Just a copy of Today's Prayer (June 27) from the Church of Scotland's Pray Now site. I love the Prayer Activity.

Hope

Blessed be the God and Father of our Lord Jesus Christ! By his great mercy we have been born anew to a living hope through the resurrection of Jesus Christ from the dead...
1 Peter 1:3

Prayer

There!
There, between the moment I call ‘now’,
and the moment that comes next,
sits hope,
between the days whose weight has borne down on us,
in lack of movement, lack of change,
the lumpen oppression of the ‘aye been’
and the sheer terrorism of ‘and what’s going to change?’ –
there hope sits.
For Hope is the possibility that should not be,
that to this eternal, hopeless ‘now’
linked by steel chains to what was, and what shall be,
‘same old same old ...’
there is a beyond.
Whether we recognise it or not, Lord,
hope is the mark of your sovereignty, and our liberation.
Hope is your gift.
There,
between the faith that is trust,
and the love that is self-giving,
sits hope:
this trust, with only God for ground,
that things shall be different, and all things shall be new.
this knowing we are loved, that lets us love;
this knowing-without-seeing of what God is like;
not fully, but in part.
enough ... to be getting on with...

Prayer activity

Sit in front of a wall in your home, or wherever you are, on the other side of which there is a space – a room, or a corridor – which you know well enough to visualise clearly.
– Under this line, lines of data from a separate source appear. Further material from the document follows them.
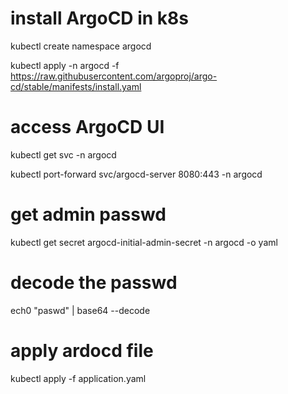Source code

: # install ArgoCD in k8s
kubectl create namespace argocd

kubectl apply -n argocd -f https://raw.githubusercontent.com/argoproj/argo-cd/stable/manifests/install.yaml

# access ArgoCD UI
kubectl get svc -n argocd

kubectl port-forward svc/argocd-server 8080:443 -n argocd

# get admin passwd
kubectl get secret argocd-initial-admin-secret -n argocd -o yaml

# decode the passwd
ech0 "paswd" | base64 --decode

# apply ardocd file
kubectl apply -f application.yaml
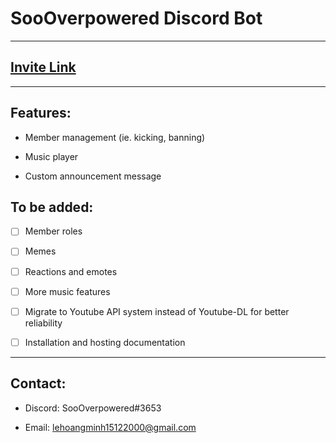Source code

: # SooOverpowered Discord Bot

---

## [Invite Link](https://discordapp.com/api/oauth2/authorize?client_id=678865836513165319&permissions=2147483127&scope=bot)

---

## **Features:**

- Member management (ie. kicking, banning)

- Music player

- Custom announcement message

## **To be added:**

- [ ] Member roles

- [ ] Memes

- [ ] Reactions and emotes

- [ ] More music features

- [ ] Migrate to Youtube API system instead of Youtube-DL for better reliability

- [ ] Installation and hosting documentation

---

## **Contact:**

- Discord: SooOverpowered#3653

- Email: lehoangminh15122000@gmail.com
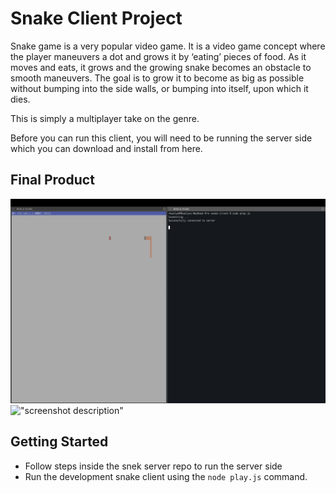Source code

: # Snake Client Project

Snake game is a very popular video game. It is a video game concept where the player maneuvers a dot and grows it by ‘eating’ pieces of food. 
As it moves and eats, it grows and the growing snake becomes an obstacle to smooth maneuvers. The goal is to grow it to become as big as possible without bumping into the side walls, or bumping into itself, upon which it dies.

This is simply a multiplayer take on the genre.

Before you can run this client, you will need to be running the server side which you can download and install from here. 

## Final Product

!["screenshot of the snake client running and playing the game"](assets/images/screenshots/running-screenshot.png)
!["screenshot description"](#)


## Getting Started

- Follow steps inside the snek server repo to run the server side
- Run the development snake client using the `node play.js` command.
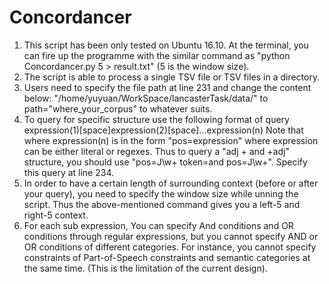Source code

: # Concordancer
1. This script has been only tested on Ubuntu 16.10. At the terminal, 
    you can fire up the programme with the similar command as "python Concordancer.py  5 > result.txt" (5 is the window size).
2. The script is able to process a single TSV file or TSV files in a directory.
3. Users need to specify the file path at line 231 and change the content below:
   "/home/yuyuan/WorkSpace/lancasterTask/data/" to path="where_your_corpus" to whatever suits.
4. To query for specific structure use the following format of query
   expression(1)[space]expression(2)[space]...expression(n)
   Note that where expression(n) is in the form "pos=expression" where expression can be either literal or regexes.
   Thus to query a "adj + and +adj" structure, you should use "pos=J\w+ token=and pos=J\w+". Specify this query at line 234.
5. In order to have a certain length of surrounding context (before or after your query), you need to specify the window size 
   while unning the script. Thus the above-mentioned command gives you a left-5 and right-5 context.
6. For each sub expression, You can specify And conditions and OR conditions through regular expressions, but you cannot specify 
   AND or OR conditions of different categories. For instance, you cannot specify constraints of Part-of-Speech constraints and
   semantic categories at the same time. (This is the limitation of the current design).
   

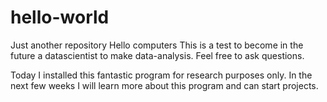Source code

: # hello-world
Just another repository
Hello computers
This is a test to become in the future a datascientist to make data-analysis.
Feel free to ask questions.

Today I installed this fantastic program for research purposes only. In the next few weeks I will learn more about this program and can start projects.
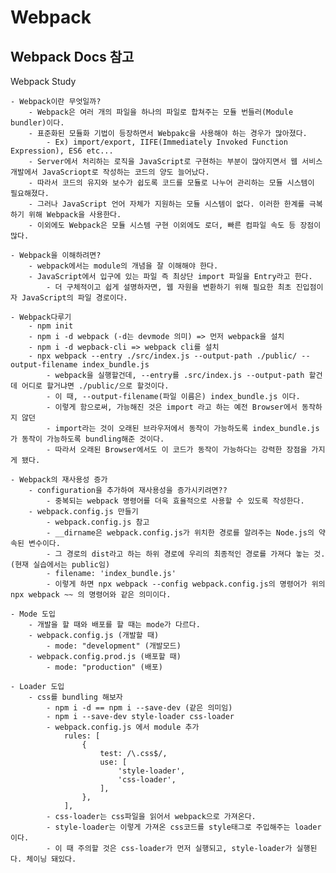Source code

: # Webpack

## Webpack Docs 참고

Webpack Study

    - Webpack이란 무엇일까?
        - Webpack은 여러 개의 파일을 하나의 파일로 합쳐주는 모듈 번들러(Module bundler)이다.
        - 표준화된 모듈화 기법이 등장하면서 Webpakc을 사용해야 하는 경우가 많아졌다.
            - Ex) import/export, IIFE(Immediately Invoked Function Expression), ES6 etc...
        - Server에서 처리하는 로직을 JavaScript로 구현하는 부분이 많아지면서 웹 서비스 개발에서 JavaScriopt로 작성하는 코드의 양도 늘어났다. 
        - 따라서 코드의 유지와 보수가 쉽도록 코드를 모듈로 나누어 관리하는 모듈 시스템이 필요해졌다.
        - 그러나 JavaScript 언어 자체가 지원하는 모듈 시스템이 없다. 이러한 한계를 극복하기 위해 Webpack을 사용한다.
        - 이외에도 Webpack은 모듈 시스템 구현 이외에도 로더, 빠른 컴파일 속도 등 장점이 많다.

    - Webpack을 이해하려면?
        - webpack에서는 module의 개념을 잘 이해해야 한다.
        - JavaScript에서 입구에 있는 파일 즉 최상단 import 파일을 Entry라고 한다.
            - 더 구체적이고 쉽게 설명하자면, 웹 자원을 변환하기 위해 필요한 최초 진입점이자 JavaScript의 파일 경로이다.

    - Webpack다루기
        - npm init
        - npm i -d webpack (-d는 devmode 의미) => 먼저 webpack을 설치
        - npm i -d wepback-cli => webpack cli를 설치
        - npx webpack --entry ./src/index.js --output-path ./public/ --output-filename index_bundle.js
            - webpack을 실행할건데, --entry를 .src/index.js --output-path 할건데 어디로 할거냐면 ./public/으로 할것이다.
            - 이 때, --output-filename(파일 이름은) index_bundle.js 이다.
            - 이렇게 함으로써, 가능해진 것은 import 라고 하는 예전 Browser에서 동작하지 않던 
            - import라는 것이 오래된 브라우저에서 동작이 가능하도록 index_bundle.js가 동작이 가능하도록 bundling해준 것이다.
            - 따라서 오래된 Browser에서도 이 코드가 동작이 가능하다는 강력한 장점을 가지게 됐다.

    - Webpack의 재사용성 증가
        - configuration을 추가하여 재사용성을 증가시키려면??
            - 중복되는 webpack 명령어를 더욱 효율적으로 사용할 수 있도록 작성한다.
        - webpack.config.js 만들기
            - webpack.config.js 참고
            - __dirname은 webpack.config.js가 위치한 경로를 알려주는 Node.js의 약속된 변수이다.
            - 그 경로의 dist라고 하는 하위 경로에 우리의 최종적인 경로를 가져다 놓는 것. (현재 실습에서는 public임)
            - filename: 'index_bundle.js'
            - 이렇게 하면 npx webpack --config webpack.config.js의 명령어가 위의 npx webpack ~~ 의 명령어와 같은 의미이다.

    - Mode 도입
        - 개발을 할 때와 배포를 할 때는 mode가 다르다.
        - webpack.config.js (개발할 때)
            - mode: "development" (개발모드)
        - webpack.config.prod.js (배포할 때)
            - mode: "production" (배포)

    - Loader 도입
        - css를 bundling 해보자
            - npm i -d == npm i --save-dev (같은 의미임)
            - npm i --save-dev style-loader css-loader
            - webpack.config.js 에서 module 추가
                rules: [
                    {
                        test: /\.css$/,
                        use: [
                            'style-loader',
                            'css-loader',
                        ], 
                    },
                ],
            - css-loader는 css파일을 읽어서 webpack으로 가져온다.
            - style-loader는 이렇게 가져온 css코드를 style태그로 주입해주는 loader이다.
            - 이 때 주의할 것은 css-loader가 먼저 실행되고, style-loader가 실행된다. 체이닝 돼있다.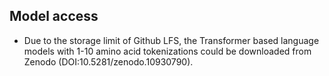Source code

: ## Model access
* Due to the storage limit of Github LFS, the Transformer based language models with 1-10 amino acid tokenizations could be downloaded from Zenodo (DOI:10.5281/zenodo.10930790).
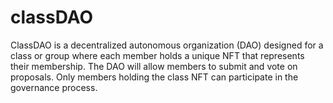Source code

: # classDAO

ClassDAO is a decentralized autonomous organization (DAO) designed for a class or group where each member holds a unique NFT that represents their membership. 
The DAO will allow members to submit and vote on proposals. Only members holding the class NFT can participate in the governance process.
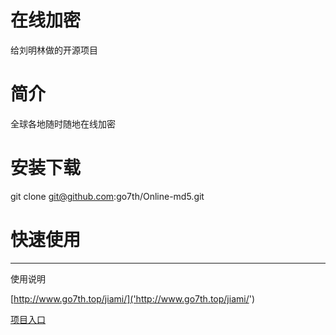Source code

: # 在线加密

给刘明林做的开源项目

# 简介

全球各地随时随地在线加密

# 安装下载

git clone git@github.com:go7th/Online-md5.git

# 快速使用

------

使用说明


[http://www.go7th.top/jiami/]('http://www.go7th.top/jiami/')


[项目入口]('http://www.go7th.top/jiami/')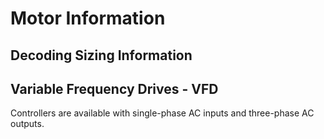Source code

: # Motor Information

## Decoding Sizing Information

## Variable Frequency Drives - VFD

Controllers are available with single-phase AC inputs and three-phase AC outputs.
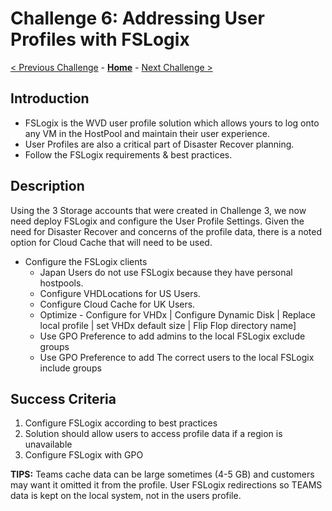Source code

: # Challenge 6: Addressing User Profiles with FSLogix

[< Previous Challenge](./05-Create-Configure-HostPools.md) - **[Home](../README.md)** - [Next Challenge >](./07-Install-Configure-Apps.md)

## Introduction

- FSLogix is the WVD user profile solution which allows yours to log onto any VM in the HostPool and maintain their user experience.  
- User Profiles are also a critical part of Disaster Recover planning.  
- Follow the FSLogix requirements & best practices.

## Description

Using the 3 Storage accounts that were created in Challenge 3, we now need deploy FSLogix and configure the User Profile Settings. Given the need for Disaster Recover and concerns of the profile data, there is a noted option for Cloud Cache that will need to be used.

- Configure the FSLogix clients
    - Japan Users do not use FSLogix because they have personal hostpools.  
    - Configure VHDLocations for US Users.
    - Configure Cloud Cache for UK Users.  
    - Optimize - Configure for VHDx | Configure Dynamic Disk | Replace local profile | set VHDx default size | Flip Flop directory name]
    - Use GPO Preference to add admins to the local FSLogix exclude groups
    - Use GPO Preference to add The correct users to the local FSLogix include groups


## Success Criteria

1. Configure FSLogix according to best practices  
2. Solution should allow users to access profile data if a region is unavailable
3. Configure FSLogix with GPO

**TIPS:** Teams cache data can be large sometimes (4-5 GB) and customers may want it omitted it from the profile. User FSLogix redirections so TEAMS data is kept on the local system, not in the users profile.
The important thing is the wall, and the known space on the other side of it. It is good if the wall is as plain as possible, but not absolutely necessary.
Now sit before it, and still yourself. Look at the wall. Take in its features. Dwell on its solidity. Touch it, if you wish, and feel its reality, its actuality. Visualise what is on the other side of the wall. Do so in detail. Look again at the wall, and grasp the fact that there is something beyond this. You may wish now to use one of the scripture passages above. How do they relate to the realisation that there is a ‘beyond’ to the human situations they invoke?
Blessing O Lord, this day keep us without sin.
Have mercy on us, O Lord: have mercy on us.
Let your mercy, O Lord, be upon us:
as we have hoped in you.
O Lord, in you have I hoped:
let me never be confounded.
(Te Deum)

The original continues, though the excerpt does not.